Вот видишь. Как же отец мог тебе разрешить жениться на ней?
— Не знаю. Но он очень любил Этельку, очень любил… Мы с ней вместе в школу ходили, и отец всегда сам ее приглашал к нам… — Синьор опустил голову, и мне показалось, что нижняя губа его дернулась. — Отец им всегда помогал, как мог.
— Ладно, хватит, ну чего ты пристал к человеку! — вмешался Миша. — Разрешил не разрешил… Расскажи лучше, чего вы ели.
— Все там было: и апельсины, и шоколад — сейчас уж не все вспомнишь… — Синьор опять загрустил и вдруг сказал:
— А они ее убили, я знаю. В концлагерь отправили и там замучили — я знаю.
— Откуда ты знаешь?
— Тот знакомый сказал. Ее вместе с отцом отправили. Они были евреи…
— Ну, это еще ничего не значит… — успокаиваю я его. — Сколько людей попало в лагери — многие ведь бежали потом, спрятались. Может, она в партизанах — откуда ты знаешь?
— В партизанах… — повторяет он без всякого выражения. Чувствуется, что эта мысль очень мало утешает его. Уж слишком все это маловероятно.

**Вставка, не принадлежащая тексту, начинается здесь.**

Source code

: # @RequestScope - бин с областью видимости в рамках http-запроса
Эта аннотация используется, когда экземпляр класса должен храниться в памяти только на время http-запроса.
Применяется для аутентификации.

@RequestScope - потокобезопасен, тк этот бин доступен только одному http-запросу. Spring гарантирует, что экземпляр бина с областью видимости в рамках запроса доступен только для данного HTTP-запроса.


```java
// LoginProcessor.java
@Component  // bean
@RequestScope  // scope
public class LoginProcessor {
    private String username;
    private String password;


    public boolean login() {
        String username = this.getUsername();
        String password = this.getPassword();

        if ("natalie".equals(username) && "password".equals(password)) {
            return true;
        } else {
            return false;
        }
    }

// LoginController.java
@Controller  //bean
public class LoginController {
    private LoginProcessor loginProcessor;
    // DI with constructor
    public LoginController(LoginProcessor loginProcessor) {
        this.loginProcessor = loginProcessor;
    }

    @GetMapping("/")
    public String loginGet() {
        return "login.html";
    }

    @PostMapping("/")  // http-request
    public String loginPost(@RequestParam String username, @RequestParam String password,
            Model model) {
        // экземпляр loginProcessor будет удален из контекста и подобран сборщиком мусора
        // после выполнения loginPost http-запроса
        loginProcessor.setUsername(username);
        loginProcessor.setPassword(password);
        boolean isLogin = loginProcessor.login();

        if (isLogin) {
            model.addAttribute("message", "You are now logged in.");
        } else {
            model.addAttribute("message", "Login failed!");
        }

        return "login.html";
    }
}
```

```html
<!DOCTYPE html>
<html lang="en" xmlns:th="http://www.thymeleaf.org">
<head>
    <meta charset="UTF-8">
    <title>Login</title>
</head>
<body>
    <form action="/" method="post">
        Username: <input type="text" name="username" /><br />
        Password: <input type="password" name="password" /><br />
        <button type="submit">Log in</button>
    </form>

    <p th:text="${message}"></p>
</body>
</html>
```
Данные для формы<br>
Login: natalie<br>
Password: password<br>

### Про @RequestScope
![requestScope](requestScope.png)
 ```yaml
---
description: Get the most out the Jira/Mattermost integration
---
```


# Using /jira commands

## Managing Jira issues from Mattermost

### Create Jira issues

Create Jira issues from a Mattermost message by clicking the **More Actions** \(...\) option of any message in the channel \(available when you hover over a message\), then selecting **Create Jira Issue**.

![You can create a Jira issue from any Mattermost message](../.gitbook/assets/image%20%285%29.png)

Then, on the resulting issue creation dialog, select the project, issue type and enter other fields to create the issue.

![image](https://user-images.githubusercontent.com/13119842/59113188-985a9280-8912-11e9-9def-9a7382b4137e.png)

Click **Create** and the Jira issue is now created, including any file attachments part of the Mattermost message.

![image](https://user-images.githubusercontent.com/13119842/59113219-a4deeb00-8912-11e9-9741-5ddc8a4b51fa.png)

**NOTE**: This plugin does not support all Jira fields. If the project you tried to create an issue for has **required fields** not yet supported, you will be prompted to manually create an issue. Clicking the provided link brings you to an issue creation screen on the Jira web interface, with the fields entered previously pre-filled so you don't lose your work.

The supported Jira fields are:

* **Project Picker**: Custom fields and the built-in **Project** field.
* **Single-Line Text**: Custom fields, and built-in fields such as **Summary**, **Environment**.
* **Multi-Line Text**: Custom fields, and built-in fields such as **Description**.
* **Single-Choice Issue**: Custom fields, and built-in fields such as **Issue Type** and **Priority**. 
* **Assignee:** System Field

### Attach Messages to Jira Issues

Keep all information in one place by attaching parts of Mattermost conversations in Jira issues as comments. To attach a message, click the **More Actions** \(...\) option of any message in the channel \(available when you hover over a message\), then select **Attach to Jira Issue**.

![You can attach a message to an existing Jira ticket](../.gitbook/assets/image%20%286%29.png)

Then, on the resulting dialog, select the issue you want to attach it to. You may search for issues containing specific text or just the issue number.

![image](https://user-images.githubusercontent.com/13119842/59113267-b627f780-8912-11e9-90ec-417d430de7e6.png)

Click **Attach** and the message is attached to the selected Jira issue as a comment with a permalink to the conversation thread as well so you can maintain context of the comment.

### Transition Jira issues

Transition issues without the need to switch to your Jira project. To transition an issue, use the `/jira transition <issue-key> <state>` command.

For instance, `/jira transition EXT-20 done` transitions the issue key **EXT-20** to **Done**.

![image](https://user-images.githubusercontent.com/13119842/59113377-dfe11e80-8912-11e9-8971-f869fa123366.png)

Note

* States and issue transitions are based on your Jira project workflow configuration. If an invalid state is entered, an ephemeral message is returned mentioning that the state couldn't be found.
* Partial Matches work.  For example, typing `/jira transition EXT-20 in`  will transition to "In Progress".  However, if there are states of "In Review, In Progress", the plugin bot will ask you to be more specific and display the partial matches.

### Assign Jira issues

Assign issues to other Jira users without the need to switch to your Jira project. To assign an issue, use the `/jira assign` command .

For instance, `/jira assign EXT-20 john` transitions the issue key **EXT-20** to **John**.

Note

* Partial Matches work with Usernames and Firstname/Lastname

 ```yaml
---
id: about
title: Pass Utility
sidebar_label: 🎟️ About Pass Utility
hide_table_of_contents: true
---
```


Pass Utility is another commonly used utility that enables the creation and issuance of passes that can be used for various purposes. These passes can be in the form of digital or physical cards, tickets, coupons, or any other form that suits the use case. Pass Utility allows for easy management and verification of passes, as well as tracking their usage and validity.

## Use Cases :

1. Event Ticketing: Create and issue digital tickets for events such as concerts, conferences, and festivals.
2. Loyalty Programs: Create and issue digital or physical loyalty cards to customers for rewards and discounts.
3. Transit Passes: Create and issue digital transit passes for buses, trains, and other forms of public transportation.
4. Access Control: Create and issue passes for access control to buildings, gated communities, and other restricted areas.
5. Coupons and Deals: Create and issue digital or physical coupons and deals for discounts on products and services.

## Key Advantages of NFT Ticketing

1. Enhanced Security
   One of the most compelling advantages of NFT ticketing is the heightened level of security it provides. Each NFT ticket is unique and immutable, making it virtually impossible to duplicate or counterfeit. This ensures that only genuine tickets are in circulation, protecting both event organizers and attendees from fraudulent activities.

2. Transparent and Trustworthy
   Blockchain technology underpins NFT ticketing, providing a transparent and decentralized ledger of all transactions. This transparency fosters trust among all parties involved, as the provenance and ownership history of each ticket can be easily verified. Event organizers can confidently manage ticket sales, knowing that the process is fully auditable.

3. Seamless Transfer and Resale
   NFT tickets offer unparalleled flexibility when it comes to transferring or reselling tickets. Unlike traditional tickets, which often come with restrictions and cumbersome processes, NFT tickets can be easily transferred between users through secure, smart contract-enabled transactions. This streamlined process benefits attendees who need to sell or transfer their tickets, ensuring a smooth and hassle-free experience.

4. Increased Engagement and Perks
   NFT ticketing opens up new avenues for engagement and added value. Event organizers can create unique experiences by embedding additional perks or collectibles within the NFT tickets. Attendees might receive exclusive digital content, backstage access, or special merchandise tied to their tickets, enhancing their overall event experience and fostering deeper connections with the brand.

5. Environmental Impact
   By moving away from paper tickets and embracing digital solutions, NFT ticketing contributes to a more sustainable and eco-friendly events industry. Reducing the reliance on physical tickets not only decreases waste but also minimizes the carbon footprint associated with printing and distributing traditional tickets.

— Ладно, хватит, — опять вмешивается Миша. — Не для того собрались. Ну-ка, глядите, — он достает из-под стола бутылку с какой-то мутной красноватой жидкостью и сдвигает вместе наши стаканы.
— Чего это? — интересуется Махмуд.
— Так. Чепуха. Садово-виноградный напиток.
Он наливает всем по трети стакана. Махмуду чуть меньше. А Синьору чуть больше.
— Ну, — говорит он, — за победу! За смерть фашистам!
— За второй фронт, — говорит Синьор. — Я слышал радио — Черчилль выступал. Скоро будет второй фронт.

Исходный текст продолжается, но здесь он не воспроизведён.